Saved data entries
= Beginning of Section =
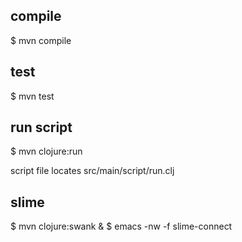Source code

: ## compile ##
$ mvn compile

## test ##
$ mvn test

## run script ##
$ mvn clojure:run

script file locates src/main/script/run.clj

## slime ##
$ mvn clojure:swank &
$ emacs -nw -f slime-connect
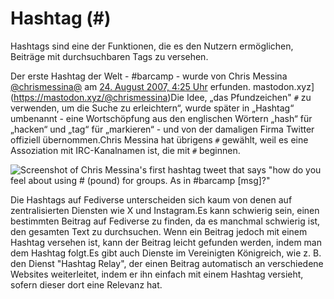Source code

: # Hashtag (#)

Hashtags sind eine der Funktionen, die es den Nutzern ermöglichen, Beiträge mit durchsuchbaren Tags zu versehen.

Der erste Hashtag der Welt - #barcamp - wurde von Chris Messina [@chrismessina@](https://twitter.com/chrismessina/status/223115412?lang=en) am [24. August 2007, 4:25 Uhr](https://twitter.com/chrismessina/status/223115412?lang=en) erfunden. mastodon.xyz](https://mastodon.xyz/@chrismessina)Die Idee, „das Pfundzeichen" `#` zu verwenden, um die Suche zu erleichtern“, wurde später in „Hashtag“ umbenannt - eine Wortschöpfung aus den englischen Wörtern „hash“ für „hacken“ und „tag“ für „markieren“ - und von der damaligen Firma Twitter offiziell übernommen.Chris Messina hat übrigens `#` gewählt, weil es eine Assoziation mit IRC-Kanalnamen ist, die mit `#` beginnen.

![Screenshot of Chris Messina's first hashtag tweet that says "how do you feel about using # (pound) for groups. As in #barcamp [msg]?"](/img/docs/for-users/features/hashtag/1.ja.png)

Die Hashtags auf Fediverse unterscheiden sich kaum von denen auf zentralisierten Diensten wie X und Instagram.Es kann schwierig sein, einen bestimmten Beitrag auf Fediverse zu finden, da es manchmal schwierig ist, den gesamten Text zu durchsuchen. Wenn ein Beitrag jedoch mit einem Hashtag versehen ist, kann der Beitrag leicht gefunden werden, indem man dem Hashtag folgt.Es gibt auch Dienste im Vereinigten Königreich, wie z. B. den Dienst "Hashtag Relay", der einen Beitrag automatisch an verschiedene Websites weiterleitet, indem er ihn einfach mit einem Hashtag versieht, sofern dieser dort eine Relevanz hat.


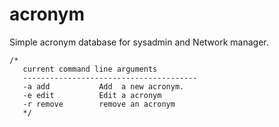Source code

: # acronym
Simple acronym database for sysadmin and Network manager. 

	/*
	   current command line arguments
	   ---------------------------------------
	   -a add			Add  a new acronym.
	   -e edit			Edit a acronym
	   -r remove		remove an acronym
	   */


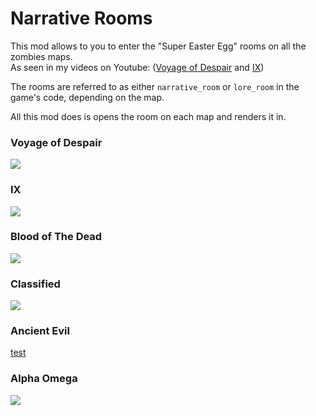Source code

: # Narrative Rooms
This mod allows to you to enter the "Super Easter Egg" rooms on all the zombies maps.\
As seen in my videos on Youtube: ([Voyage of Despair](https://youtube.com/watch?v=81FOtzzDNjk) and [IX](https://youtube.com/watch?v=qxqq84LOukw))

The rooms are referred to as either `narrative_room` or `lore_room` in the game's code, depending on the map. 

All this mod does is opens the room on each map and renders it in. 

### Voyage of Despair
![](https://i.ibb.co/sKsKtsz/voyage1.png)

### IX
![](https://i.ibb.co/Qmsng2f/ix.png)

### Blood of The Dead
![](https://i.ibb.co/fFfWDsJ/botd.png)

### Classified 
![](https://i.ibb.co/vQtty3D/class.png)

### Ancient Evil
[test](https://i.ibb.co/3RcRcgp/ae.png)

### Alpha Omega
![](https://i.ibb.co/sm0DZB4/ao.png)
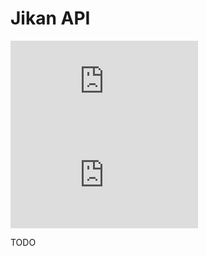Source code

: # Jikan API

[![Version][version-badge]][link]
[![Size][size-badge]][link]

TODO

[link]: #jikan-api

[version-badge]: https://flat.badgen.net/runkit/iFelix18/version/iFelix18/Userscripts/master/lib/api/jikan.min.js
[size-badge]: https://flat.badgen.net/badgesize/normal/iFelix18/Userscripts/master/lib/api/jikan.min.js
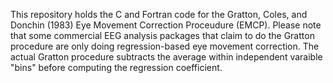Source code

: This repository holds the C and Fortran code for the Gratton, Coles, and Donchin (1983) Eye Movement Correction Proceudure (EMCP).  Please note that some commercial EEG analysis packages that claim to do the Gratton procedure are only doing regression-based eye movement correction. The actual Gratton procedure subtracts the average within independent varaible "bins" before computing the regression coefficient. 
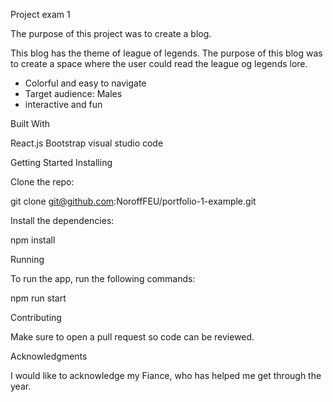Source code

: Project exam 1

The purpose of this project was to create a blog. 


This blog has the theme of league of legends. The purpose of this blog was to create a space where the user could read the league og legends lore. 

<ul>
<li> Colorful and easy to navigate </li>
<li> Target audience: Males </li>
<li> interactive and fun </li>
</ul>


Built With

React.js
Bootstrap
visual studio code

Getting Started Installing

Clone the repo:

git clone git@github.com:NoroffFEU/portfolio-1-example.git

Install the dependencies:

npm install

Running

To run the app, run the following commands:

npm run start

Contributing

Make sure to open a pull request so code can be reviewed.

Acknowledgments

I would like to acknowledge my Fiance, who has helped me get through the year.
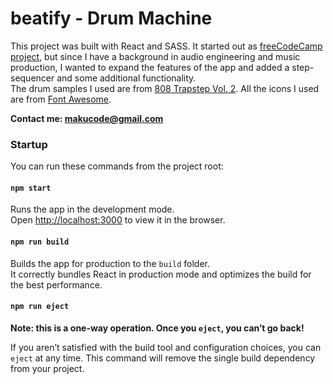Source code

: # beatify - Drum Machine

This project was built with React and SASS. It started out as [freeCodeCamp project](https://www.freecodecamp.org/learn/front-end-development-libraries/front-end-development-libraries-projects/build-a-drum-machine), but since I have a background in audio engineering and music production, I wanted to expand the features of the app and added a step-sequencer and some additional functionality.  
The drum samples I used are from [808 Trapstep Vol. 2](https://trisamples.com/808-trapstep-pack-vol-2/).
All the icons I used are from [Font Awesome](https://fontawesome.com/).

**Contact me: [makucode@gmail.com](makucode@gmail.com)**

### Startup

You can run these commands from the project root:

#### `npm start`

Runs the app in the development mode.\
Open [http://localhost:3000](http://localhost:3000) to view it in the browser.

#### `npm run build`

Builds the app for production to the `build` folder.\
It correctly bundles React in production mode and optimizes the build for the best performance.

#### `npm run eject`

**Note: this is a one-way operation. Once you `eject`, you can’t go back!**

If you aren’t satisfied with the build tool and configuration choices, you can `eject` at any time. This command will remove the single build dependency from your project.

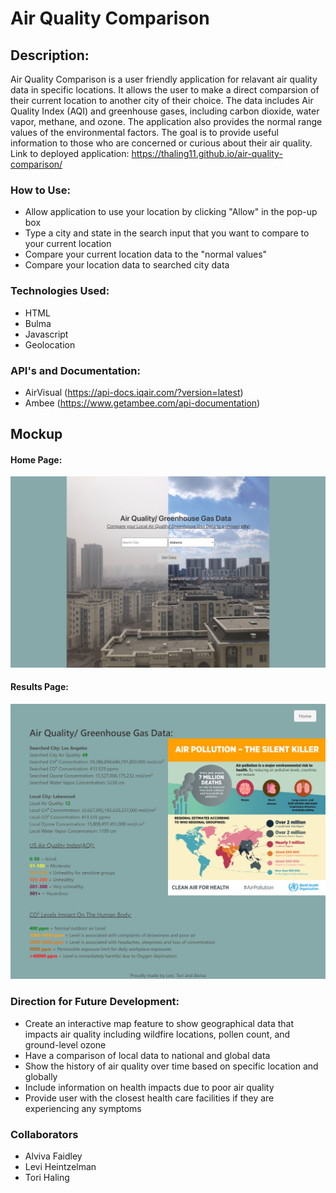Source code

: # Air Quality Comparison

## Description:

Air Quality Comparison is a user friendly application for relavant air quality data in specific locations. It allows the user to make a direct comparsion of their current location to another city of their choice. The data includes Air Quality Index (AQI) and greenhouse gases, including carbon dioxide, water vapor, methane, and ozone. The application also provides the normal range values of the environmental factors. The goal is to provide useful information to those who are concerned or curious about their air quality. 
<br>
Link to deployed application: https://thaling11.github.io/air-quality-comparison/

### How to Use:
- Allow application to use your location by clicking "Allow" in the pop-up box
- Type a city and state in the search input that you want to compare to your current location
- Compare your current location data to the "normal values" 
- Compare your location data to searched city data

### Technologies Used: 
- HTML
- Bulma
- Javascript
- Geolocation

### API's and Documentation:
- AirVisual (https://api-docs.iqair.com/?version=latest)
- Ambee (https://www.getambee.com/api-documentation)

## Mockup 

#### Home Page: 
![air-quality-home-page](./assets/img/air-quality-home-page.jpg)

#### Results Page: 
![air-quality-results-page](./assets/img/results-screenshot-final.png)

### Direction for Future Development:
- Create an interactive map feature to show geographical data that impacts air quality including wildfire locations, pollen count, and ground-level ozone
- Have a comparison of local data to national and global data
- Show the history of air quality over time based on specific location and globally
- Include information on health impacts due to poor air quality
- Provide user with the closest health care facilities if they are experiencing any symptoms


### Collaborators 
- Alviva Faidley
- Levi Heintzelman
- Tori Haling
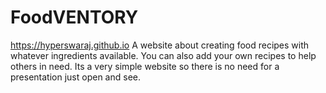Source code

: # FoodVENTORY
https://hyperswaraj.github.io
A website about creating food recipes with whatever ingredients available.
You can also add your own recipes to help others in need.
Its a very simple website so there is no need for a presentation just open and see.
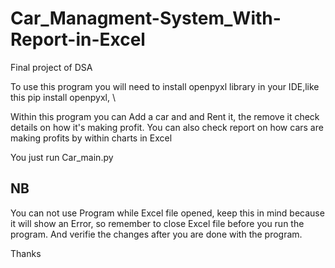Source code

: # Car_Managment-System_With-Report-in-Excel
Final project of DSA

To use this program you will need to install openpyxl library in your IDE,like this pip install openpyxl, \

Within this program you can Add a car and and Rent it, the remove it check details on how it's making profit.
You can also check report on how cars are making profits by within charts in Excel

You just run Car_main.py

NB
--
You can not use Program while Excel file opened, keep this in mind because it will show an Error, so remember to close Excel file
before you run the program. And verifie the changes after you are done with the program.

Thanks
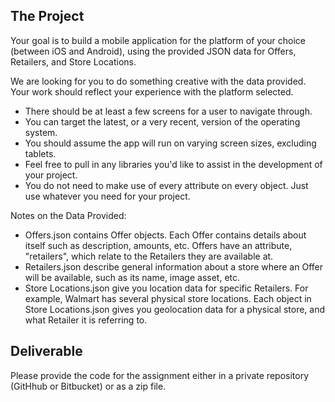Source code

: The Project
---
Your goal is to build a mobile application for the platform of your choice (between iOS and Android), using the provided JSON data for Offers, Retailers, and Store Locations. 

We are looking for you to do something creative with the data provided. Your work should reflect your experience with the platform selected. 

* There should be at least a few screens for a user to navigate through. 
* You can target the latest, or a very recent, version of the operating system. 
* You should assume the app will run on varying screen sizes, excluding tablets. 
* Feel free to pull in any libraries you'd like to assist in the development of your project.
* You do not need to make use of every attribute on every object. Just use whatever you need for your project.

Notes on the Data Provided:

 * Offers.json contains Offer objects. Each Offer contains details about itself such as description, amounts, etc. Offers have an attribute, "retailers", which relate to the Retailers they are available at.
 * Retailers.json describe general information about a store where an Offer will be available, such as its name, image asset, etc.
 * Store Locations.json give you location data for specific Retailers. For example, Walmart has several physical store locations. Each object in Store Locations.json gives you geolocation data for a physical store, and what Retailer it is referring to.

Deliverable
---
Please provide the code for the assignment either in a private repository (GitHhub or Bitbucket) or as a zip file.
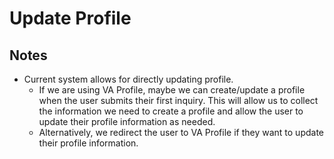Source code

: # Update  Profile

## Notes
* Current system allows for directly updating profile.
    * If we are using VA Profile, maybe we can create/update a profile when the user submits their first inquiry.  This will allow us to collect the information we need to create a profile and allow the user to update their profile information as needed.
    * Alternatively, we redirect the user to VA Profile if they want to update their profile information.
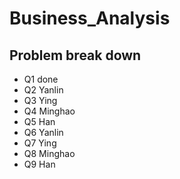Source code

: # Business_Analysis

## Problem break down

- Q1 done
- Q2 Yanlin
- Q3 Ying
- Q4 Minghao 
- Q5 Han
- Q6 Yanlin
- Q7 Ying
- Q8 Minghao
- Q9 Han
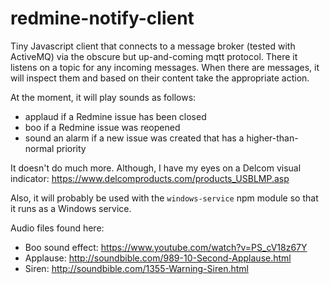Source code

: redmine-notify-client
=====================

Tiny Javascript client that connects to a message broker (tested with ActiveMQ) via the obscure but up-and-coming mqtt protocol.  There it listens on a topic for any incoming messages.  When there are messages, it will inspect them and based on their content take the appropriate action.

At the moment, it will play sounds as follows:
* applaud if a Redmine issue has been closed
* boo if a Redmine issue was reopened
* sound an alarm if a new issue was created that has a higher-than-normal priority

It doesn't do much more. Although, I have my eyes on a Delcom visual indicator: https://www.delcomproducts.com/products_USBLMP.asp

Also, it will probably be used with the `windows-service` npm module so that it runs as a Windows service.

Audio files found here:
* Boo sound effect: https://www.youtube.com/watch?v=PS_cV18z67Y
* Applause: http://soundbible.com/989-10-Second-Applause.html
* Siren: http://soundbible.com/1355-Warning-Siren.html
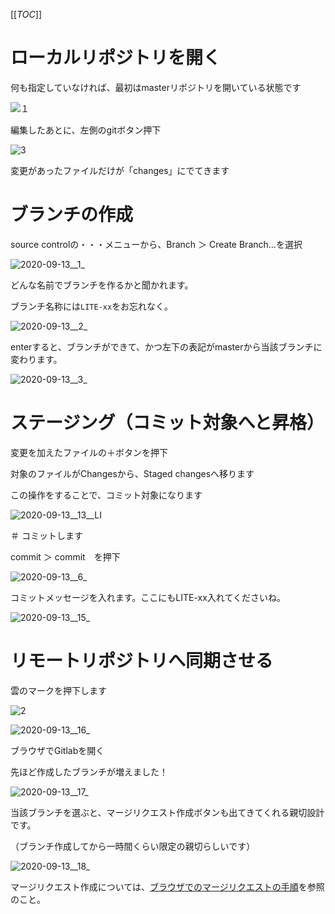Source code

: [[_TOC_]]

# ローカルリポジトリを開く

何も指定していなければ、最初はmasterリポジトリを開いている状態です

![１](uploads/4c2dbd9acbcd34aed4365f1375d8c117/１.jpg)

編集したあとに、左側のgitボタン押下

![3](uploads/9b6b40a7d22dd3c1ff9a7718d86d3f6a/3.jpg)

変更があったファイルだけが「changes」にでてきます

# ブランチの作成

source controlの・・・メニューから、Branch ＞ Create Branch...を選択

![2020-09-13__1_](uploads/1c7bcf7a0a29af405f8b20cf7719c863/2020-09-13__1_.png)

どんな名前でブランチを作るかと聞かれます。

ブランチ名称には`LITE-xx`をお忘れなく。

![2020-09-13__2_](uploads/f7639081e42a9ef6a23b13e04214f46a/2020-09-13__2_.png)

enterすると、ブランチができて、かつ左下の表記がmasterから当該ブランチに変わります。

![2020-09-13__3_](uploads/61c8722e3d8feb807534b989a2a06e72/2020-09-13__3_.png)

# ステージング（コミット対象へと昇格）

変更を加えたファイルの＋ボタンを押下

対象のファイルがChangesから、Staged changesへ移ります

この操作をすることで、コミット対象になります

![2020-09-13__13__LI](uploads/c435fe8ef650f5a446efef8c3d636966/2020-09-13__13__LI.jpg)


＃ コミットします

commit ＞ commit　を押下

![2020-09-13__6_](uploads/0d6ee8a0c44a1bc4b30b52601b149cf3/2020-09-13__6_.png)

コミットメッセージを入れます。ここにもLITE-xx入れてくださいね。

![2020-09-13__15_](uploads/96d4c1abb965db0f7021c4b05ba7eea3/2020-09-13__15_.png)

# リモートリポジトリへ同期させる


雲のマークを押下します

![2](uploads/1ec6369817fb1c4c6697c8c3a2b19e0d/2.jpg)

![2020-09-13__16_](uploads/21f56652dd9800f3c08b3e83d567e8af/2020-09-13__16_.png)


ブラウザでGitlabを開く

先ほど作成したブランチが増えました！

![2020-09-13__17_](uploads/ef1d495cc293cc994d21c469f3c45ee2/2020-09-13__17_.png)

当該ブランチを選ぶと、マージリクエスト作成ボタンも出てきてくれる親切設計です。

（ブランチ作成してから一時間くらい限定の親切らしいです）

![2020-09-13__18_](uploads/d5ec89e6f889400303592538293bc7df/2020-09-13__18_.png)


マージリクエスト作成については、[ブラウザでのマージリクエストの手順](https://gitlab.com/hackathon_lite_SKFRONT/sandbox/-/wikis/Gitlab-Developer%E5%90%91%E3%81%91/%E3%83%96%E3%83%A9%E3%82%A6%E3%82%B6%E3%81%A7%E6%A0%BC%E7%B4%8D%E3%81%A8%E3%83%9E%E3%83%BC%E3%82%B8%E3%83%AA%E3%82%AF%E3%82%A8%E3%82%B9%E3%83%88/edit#%E3%83%9E%E3%83%BC%E3%82%B8%E3%83%AA%E3%82%AF%E3%82%A8%E3%82%B9%E3%83%88%E3%82%BD%E3%83%BC%E3%82%B9%E3%83%AC%E3%83%93%E3%83%A5%E3%83%BC%E4%BE%9D%E9%A0%BC)を参照のこと。


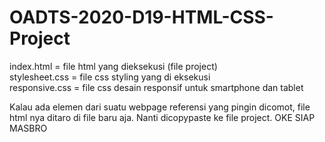 # OADTS-2020-D19-HTML-CSS-Project

index.html = file html yang dieksekusi (file project)<br>
stylesheet.css = file css styling yang di eksekusi<br>
responsive.css = file css desain responsif untuk smartphone dan tablet

Kalau ada elemen dari suatu webpage referensi yang pingin dicomot, file html nya ditaro di file baru aja. Nanti dicopypaste ke file project.
OKE SIAP MASBRO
= End of Section =
WHAT NEEDS TO BE DONE
Within the entries above, count each line holding the string "Despair". Give only the result.

RESULT OF THE TASK
2